Good practices
So I can say that either you did not understand what they said about variable declaration, or they taught you wrong, and this happens a lot.
I really see a lot that made sense in the 60's or 70's being repeated to this day as if they were true. People learn by cake recipe. That is, they learn good practices and do not learn how something really works and why they do it. Learning why is more important than learning what .
For decades there was less than a thousandth of processing we have today and less than a millionth of memory. The compilers needed to be simple. They avoided difficult work and forced the programmer to help him. This ceased to exist, but what was required became legend.
In fact, it has never been ideal to do this. It is more readable to declare the variable as close to its use as possible. It's easier to follow what you're doing.
Smaller surface
The smaller the scope, the less damage it can do when something goes wrong. The less the lifetime, the less memory it takes, even if it's just a stack space.
If a variable is not being used outside a block, it does not have to be declared outside of it, there is no gain in doing so. Even if it was good practice, it should be justified, nor can anyone do that.
Even though, respecting good practices should never be the goal of a code. It works properly, meeting the requirements and being readable and easy to maintain is what should always occur.
I answered something about this in C .
Technically worse
Note that absurd you have to declare a variable, spend time to assign a value to it, and shortly thereafter you have to assign another value and the first one to be discarded. A int
is simple, but it has a type in which assigning a value is very expensive. Every time I see someone assigning a value that is never used I feel like crying.
Even if you do not need this whole performance, even because this gain is not great, avoiding something totally unnecessary is not just optimizing, it's simplifying.
Remembering that declaring a variable always has an assignment, at least in C #, even if implicit.

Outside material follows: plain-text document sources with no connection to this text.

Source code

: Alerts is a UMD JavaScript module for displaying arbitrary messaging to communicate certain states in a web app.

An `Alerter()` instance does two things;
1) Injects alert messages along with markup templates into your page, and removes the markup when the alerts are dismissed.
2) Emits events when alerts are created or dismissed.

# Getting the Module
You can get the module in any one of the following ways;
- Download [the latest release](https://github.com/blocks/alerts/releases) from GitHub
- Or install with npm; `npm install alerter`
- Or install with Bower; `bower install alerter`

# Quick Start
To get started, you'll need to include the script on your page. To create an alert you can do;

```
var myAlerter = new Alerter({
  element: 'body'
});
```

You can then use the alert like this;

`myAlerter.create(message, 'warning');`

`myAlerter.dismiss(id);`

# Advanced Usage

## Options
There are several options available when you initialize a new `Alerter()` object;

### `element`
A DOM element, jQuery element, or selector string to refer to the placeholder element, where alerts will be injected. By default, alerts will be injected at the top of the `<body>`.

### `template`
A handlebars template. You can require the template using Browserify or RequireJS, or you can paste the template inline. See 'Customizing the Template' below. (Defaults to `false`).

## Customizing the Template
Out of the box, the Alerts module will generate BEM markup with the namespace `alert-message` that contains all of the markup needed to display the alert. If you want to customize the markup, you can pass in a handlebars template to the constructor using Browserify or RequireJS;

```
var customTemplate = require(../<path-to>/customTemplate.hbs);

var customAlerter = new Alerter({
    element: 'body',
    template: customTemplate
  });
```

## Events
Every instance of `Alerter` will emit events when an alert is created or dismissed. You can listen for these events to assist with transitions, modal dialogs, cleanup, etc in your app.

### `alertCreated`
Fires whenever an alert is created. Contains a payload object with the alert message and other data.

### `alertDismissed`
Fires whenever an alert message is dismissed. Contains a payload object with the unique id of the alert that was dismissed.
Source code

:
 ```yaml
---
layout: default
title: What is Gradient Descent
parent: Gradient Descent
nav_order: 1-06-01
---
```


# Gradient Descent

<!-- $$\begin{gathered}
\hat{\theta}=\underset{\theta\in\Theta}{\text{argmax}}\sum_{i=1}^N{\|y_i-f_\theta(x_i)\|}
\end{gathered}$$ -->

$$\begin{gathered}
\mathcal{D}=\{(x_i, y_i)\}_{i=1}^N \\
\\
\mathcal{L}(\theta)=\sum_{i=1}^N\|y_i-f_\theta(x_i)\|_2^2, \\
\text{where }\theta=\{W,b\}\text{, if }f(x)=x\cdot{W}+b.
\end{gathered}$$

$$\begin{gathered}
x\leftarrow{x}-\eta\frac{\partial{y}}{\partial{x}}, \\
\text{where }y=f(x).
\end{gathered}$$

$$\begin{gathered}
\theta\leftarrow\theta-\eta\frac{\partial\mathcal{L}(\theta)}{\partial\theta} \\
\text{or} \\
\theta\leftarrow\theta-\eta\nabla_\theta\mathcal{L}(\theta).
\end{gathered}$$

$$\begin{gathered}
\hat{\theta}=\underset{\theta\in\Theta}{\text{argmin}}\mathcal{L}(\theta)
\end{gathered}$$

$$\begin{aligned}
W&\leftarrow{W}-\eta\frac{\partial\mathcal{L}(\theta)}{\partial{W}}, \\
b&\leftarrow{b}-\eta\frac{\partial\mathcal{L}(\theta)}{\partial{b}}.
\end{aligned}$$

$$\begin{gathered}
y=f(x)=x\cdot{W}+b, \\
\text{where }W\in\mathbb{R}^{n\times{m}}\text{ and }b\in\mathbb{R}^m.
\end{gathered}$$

Luckily, or randomly, depending on the point of view, reference types declared but not explicitly assigned, have a very low cost because they only have to zero the reference, but it is not zero, it is similar to assigning an integer.
I've always been oriented to create the variables before any operation
This is true, you can not use the variable before declaring :) But it does not have to be well before, it can be just before.
Resharper is very sure in this.
Semantic difference
Note that there is a semantic difference in these codes. The first creates a variable and changes its value. There may be some case that wants to do this, but it does not seem to be this case. The second creates several variables, one by loop interaction. Yes, each pass will generate a a
different from the other.
But do not think that this has cost more or takes up more memory, because it is also closed at the end of the loop, so it is created again, over where the other was. There is no cost in doing this, in addition to having to assign a value.
It may seem like the same thing. In general, it does, but because it has a different identity it may be that it makes a real difference if the variable is captured by a < in> closure , for example.
If you had the closures created in the loop stored in a list for later execution, the values would be different. The first one will capture the same unique variable, so the value will be the same in all closures instances. In the second code, each closure would have a different value since it is capturing a new variable at each pass. This is very important. I believe that in this case Resharper would not give this indication.
This code shows this:
using System;
using static System.Console;
using System.Collections.Generic;
public class Program {
public static void Main() {
var acoes = new List<Func<int>>();
var a = 0;
for (var i = 0; i < 5; i++) {
a = i;
acoes.Add(() => a * 2);
}
foreach (var acao in acoes) {
WriteLine(acao());
}
acoes = new List<Func<int>>();
for (var i = 0; i < 5; i++) {
int b = i;
acoes.Add(() => b * 2);
}
foreach (var acao in acoes) {
WriteLine(acao());
}
}
}
See working in dotNetFiddle and in CodingGround .
Until C # 4 there was a bug in the compiler and even the second worked wrong, just like the first one.